::: SOURCE RECORDS
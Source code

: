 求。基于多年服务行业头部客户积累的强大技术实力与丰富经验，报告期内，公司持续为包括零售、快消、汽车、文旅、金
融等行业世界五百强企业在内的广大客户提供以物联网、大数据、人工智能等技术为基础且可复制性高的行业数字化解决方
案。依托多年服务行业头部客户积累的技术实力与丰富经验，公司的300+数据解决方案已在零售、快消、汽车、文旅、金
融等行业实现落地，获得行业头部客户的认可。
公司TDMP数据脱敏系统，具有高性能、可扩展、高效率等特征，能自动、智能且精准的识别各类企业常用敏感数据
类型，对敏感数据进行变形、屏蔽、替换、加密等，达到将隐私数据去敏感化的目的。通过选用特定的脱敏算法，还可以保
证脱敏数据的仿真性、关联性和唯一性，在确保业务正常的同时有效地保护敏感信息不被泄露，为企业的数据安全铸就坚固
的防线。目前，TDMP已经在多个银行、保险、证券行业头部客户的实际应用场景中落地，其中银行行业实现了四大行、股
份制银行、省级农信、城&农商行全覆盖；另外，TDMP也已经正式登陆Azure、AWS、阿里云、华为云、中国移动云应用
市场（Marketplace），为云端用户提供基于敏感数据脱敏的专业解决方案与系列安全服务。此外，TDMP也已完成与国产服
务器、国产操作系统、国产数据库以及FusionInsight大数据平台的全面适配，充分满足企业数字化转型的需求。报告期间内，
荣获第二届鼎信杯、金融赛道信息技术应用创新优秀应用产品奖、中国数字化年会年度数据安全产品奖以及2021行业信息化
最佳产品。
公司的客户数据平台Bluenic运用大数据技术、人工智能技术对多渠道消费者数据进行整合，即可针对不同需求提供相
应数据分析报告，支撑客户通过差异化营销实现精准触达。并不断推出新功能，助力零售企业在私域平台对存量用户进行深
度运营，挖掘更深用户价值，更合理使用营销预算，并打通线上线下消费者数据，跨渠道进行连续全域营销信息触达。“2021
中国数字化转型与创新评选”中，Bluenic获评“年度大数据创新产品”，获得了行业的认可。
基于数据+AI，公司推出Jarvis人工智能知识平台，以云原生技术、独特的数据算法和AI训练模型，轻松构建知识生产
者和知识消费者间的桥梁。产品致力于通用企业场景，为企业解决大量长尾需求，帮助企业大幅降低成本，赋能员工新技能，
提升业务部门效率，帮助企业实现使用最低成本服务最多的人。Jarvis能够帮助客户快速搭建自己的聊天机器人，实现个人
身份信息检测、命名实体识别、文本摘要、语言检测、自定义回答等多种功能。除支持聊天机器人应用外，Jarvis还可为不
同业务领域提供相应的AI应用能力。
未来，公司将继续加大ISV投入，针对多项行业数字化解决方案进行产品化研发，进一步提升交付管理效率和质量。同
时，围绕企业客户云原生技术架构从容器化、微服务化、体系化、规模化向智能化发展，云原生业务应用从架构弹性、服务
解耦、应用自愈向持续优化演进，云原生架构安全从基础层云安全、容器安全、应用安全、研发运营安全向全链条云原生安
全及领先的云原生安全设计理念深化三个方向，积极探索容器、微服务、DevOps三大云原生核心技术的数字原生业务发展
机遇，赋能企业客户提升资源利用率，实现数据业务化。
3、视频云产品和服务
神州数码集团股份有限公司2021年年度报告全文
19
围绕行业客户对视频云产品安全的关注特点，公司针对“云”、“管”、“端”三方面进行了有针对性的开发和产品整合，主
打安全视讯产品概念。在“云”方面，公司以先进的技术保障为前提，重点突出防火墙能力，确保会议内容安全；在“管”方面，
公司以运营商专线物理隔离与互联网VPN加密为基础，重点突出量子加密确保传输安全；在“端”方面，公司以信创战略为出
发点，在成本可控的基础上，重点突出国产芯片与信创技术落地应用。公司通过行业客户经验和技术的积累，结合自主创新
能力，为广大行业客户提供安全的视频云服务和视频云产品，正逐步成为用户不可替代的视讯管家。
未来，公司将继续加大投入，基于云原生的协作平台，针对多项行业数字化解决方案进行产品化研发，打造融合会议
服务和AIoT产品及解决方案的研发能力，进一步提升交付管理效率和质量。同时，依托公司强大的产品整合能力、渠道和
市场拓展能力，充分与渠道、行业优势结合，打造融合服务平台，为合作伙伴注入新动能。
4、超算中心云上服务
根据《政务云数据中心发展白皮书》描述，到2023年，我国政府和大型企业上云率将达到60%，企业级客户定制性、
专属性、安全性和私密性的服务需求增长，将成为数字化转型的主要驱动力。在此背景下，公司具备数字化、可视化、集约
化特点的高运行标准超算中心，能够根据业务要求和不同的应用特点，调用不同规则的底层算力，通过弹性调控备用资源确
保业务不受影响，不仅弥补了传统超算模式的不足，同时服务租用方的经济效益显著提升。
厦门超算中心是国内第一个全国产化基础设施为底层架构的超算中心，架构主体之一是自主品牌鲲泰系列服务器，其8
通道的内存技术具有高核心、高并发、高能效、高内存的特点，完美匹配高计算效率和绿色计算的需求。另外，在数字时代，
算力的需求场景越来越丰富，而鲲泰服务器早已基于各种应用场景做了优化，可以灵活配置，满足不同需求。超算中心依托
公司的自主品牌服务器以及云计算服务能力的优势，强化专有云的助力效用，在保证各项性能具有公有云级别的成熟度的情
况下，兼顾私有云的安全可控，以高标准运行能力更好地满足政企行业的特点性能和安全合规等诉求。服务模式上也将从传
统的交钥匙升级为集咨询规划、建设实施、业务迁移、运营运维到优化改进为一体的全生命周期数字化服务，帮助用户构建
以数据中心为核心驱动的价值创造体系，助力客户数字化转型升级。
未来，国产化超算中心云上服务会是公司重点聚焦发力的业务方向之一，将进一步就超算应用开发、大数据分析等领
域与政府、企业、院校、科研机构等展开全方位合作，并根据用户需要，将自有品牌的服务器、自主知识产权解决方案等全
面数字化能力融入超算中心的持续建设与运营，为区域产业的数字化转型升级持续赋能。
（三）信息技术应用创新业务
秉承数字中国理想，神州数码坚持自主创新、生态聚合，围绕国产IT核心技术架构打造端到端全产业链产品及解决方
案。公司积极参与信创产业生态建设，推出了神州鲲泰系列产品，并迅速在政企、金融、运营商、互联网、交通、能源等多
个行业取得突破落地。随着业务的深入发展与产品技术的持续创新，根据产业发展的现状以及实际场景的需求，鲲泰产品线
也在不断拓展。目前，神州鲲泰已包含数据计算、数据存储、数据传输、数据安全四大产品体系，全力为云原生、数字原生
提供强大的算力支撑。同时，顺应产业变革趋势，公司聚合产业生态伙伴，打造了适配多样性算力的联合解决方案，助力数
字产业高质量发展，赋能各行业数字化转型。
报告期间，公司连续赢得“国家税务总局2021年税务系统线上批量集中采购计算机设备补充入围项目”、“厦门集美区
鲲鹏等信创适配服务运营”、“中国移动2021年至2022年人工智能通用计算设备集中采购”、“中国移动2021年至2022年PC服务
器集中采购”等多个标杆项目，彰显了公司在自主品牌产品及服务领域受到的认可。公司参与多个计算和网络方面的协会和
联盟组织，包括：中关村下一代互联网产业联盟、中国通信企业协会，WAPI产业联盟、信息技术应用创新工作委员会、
::::::
▶ **ACTIVITY**
Your output must be the lines of the material above, from the first through the line that contains "证脱敏数据的仿真性、关联性和", copied exactly. Include both endpoints and nothing else.

▶ **EXERCISE ANSWER**
Source code

: 求。基于多年服务行业头部客户积累的强大技术实力与丰富经验，报告期内，公司持续为包括零售、快消、汽车、文旅、金
融等行业世界五百强企业在内的广大客户提供以物联网、大数据、人工智能等技术为基础且可复制性高的行业数字化解决方
案。依托多年服务行业头部客户积累的技术实力与丰富经验，公司的300+数据解决方案已在零售、快消、汽车、文旅、金
融等行业实现落地，获得行业头部客户的认可。
公司TDMP数据脱敏系统，具有高性能、可扩展、高效率等特征，能自动、智能且精准的识别各类企业常用敏感数据
类型，对敏感数据进行变形、屏蔽、替换、加密等，达到将隐私数据去敏感化的目的。通过选用特定的脱敏算法，还可以保
证脱敏数据的仿真性、关联性和唯一性，在确保业务正常的同时有效地保护敏感信息不被泄露，为企业的数据安全铸就坚固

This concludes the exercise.